This question came from our site for theoretical computer scientists and researchers in related fields. is devoted to research-level theoretical computer science. This question looks more like homework. See the faq – Dave Clarke Feb 22 '11 at 15:19
And where would be the right place to post this? – Trollhorn Feb 22 '11 at 15:20
Try ... I'll transfer the question. – Dave Clarke Feb 22 '11 at 15:26
Thanx. Eleven words more. – Trollhorn Feb 22 '11 at 15:34
You probably want to make the question more self-contained. And finish the last sentence. – Dave Clarke Feb 22 '11 at 15:37
up vote 2 down vote accepted

A more general principle in computer programming:

Don't try to build and optimize something in the same time. Most of the time you will get lost in the process and eventually become frustrated and give back.

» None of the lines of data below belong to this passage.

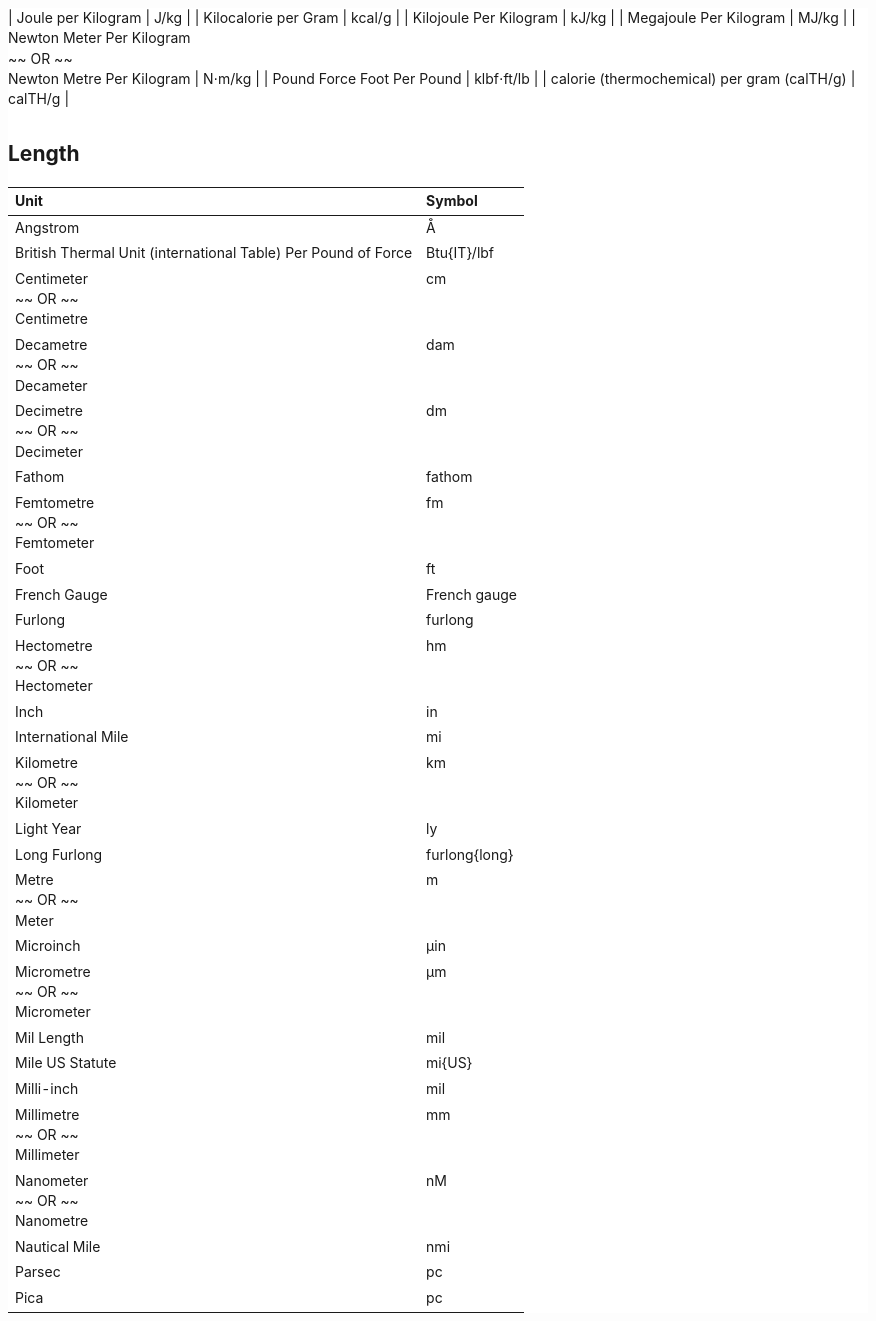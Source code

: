 | Joule per Kilogram                                                       | J/kg       |
| Kilocalorie per Gram                                                     | kcal/g     |
| Kilojoule Per Kilogram                                                   | kJ/kg      |
| Megajoule Per Kilogram                                                   | MJ/kg      |
| Newton Meter Per Kilogram<br/>    ~~ OR ~~<br/>Newton Metre Per Kilogram | N⋅m/kg     |
| Pound Force Foot Per Pound                                               | klbf⋅ft/lb |
| calorie (thermochemical) per gram (calTH/g)                              | calTH/g    |

## Length

| Unit                                                          | Symbol        |
|:--------------------------------------------------------------|:--------------|
| Angstrom                                                      | Å             |
| British Thermal Unit (international Table) Per Pound of Force | Btu{IT}/lbf   |
| Centimeter<br/>    ~~ OR ~~<br/>Centimetre                    | cm            |
| Decametre<br/>    ~~ OR ~~<br/>Decameter                      | dam           |
| Decimetre<br/>    ~~ OR ~~<br/>Decimeter                      | dm            |
| Fathom                                                        | fathom        |
| Femtometre<br/>    ~~ OR ~~<br/>Femtometer                    | fm            |
| Foot                                                          | ft            |
| French Gauge                                                  | French gauge  |
| Furlong                                                       | furlong       |
| Hectometre<br/>    ~~ OR ~~<br/>Hectometer                    | hm            |
| Inch                                                          | in            |
| International Mile                                            | mi            |
| Kilometre<br/>    ~~ OR ~~<br/>Kilometer                      | km            |
| Light Year                                                    | ly            |
| Long Furlong                                                  | furlong{long} |
| Metre<br/>    ~~ OR ~~<br/>Meter                              | m             |
| Microinch                                                     | µin           |
| Micrometre<br/>    ~~ OR ~~<br/>Micrometer                    | µm            |
| Mil Length                                                    | mil           |
| Mile US Statute                                               | mi{US}        |
| Milli-inch                                                    | mil           |
| Millimetre<br/>    ~~ OR ~~<br/>Millimeter                    | mm            |
| Nanometer<br/>    ~~ OR ~~<br/>Nanometre                      | nM            |
| Nautical Mile                                                 | nmi           |
| Parsec                                                        | pc            |
| Pica                                                          | pc            |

A second rule is to break a bigger problem into subproblems that can be solved more easily, then combine the solutions to solve the bigger problem. Important note: This is not always the case. Sometimes, it might be harder than you think to combine the solutions. In this case, it is not.

So what you really need?

a. A $DFA$ that recognizes only $aa$.

b. A $DFA$ that recognizes only $aaa$.

c. Combine the solutions of a and b to create a $DFA$ that recognizes $aa$ $OR$ $aaa$ (not how the sentence mentions "and" but I used $OR$. Why is that? Because of the negation of "except". "Except aa and aaa" translates to "exclude the words aa or aaa".)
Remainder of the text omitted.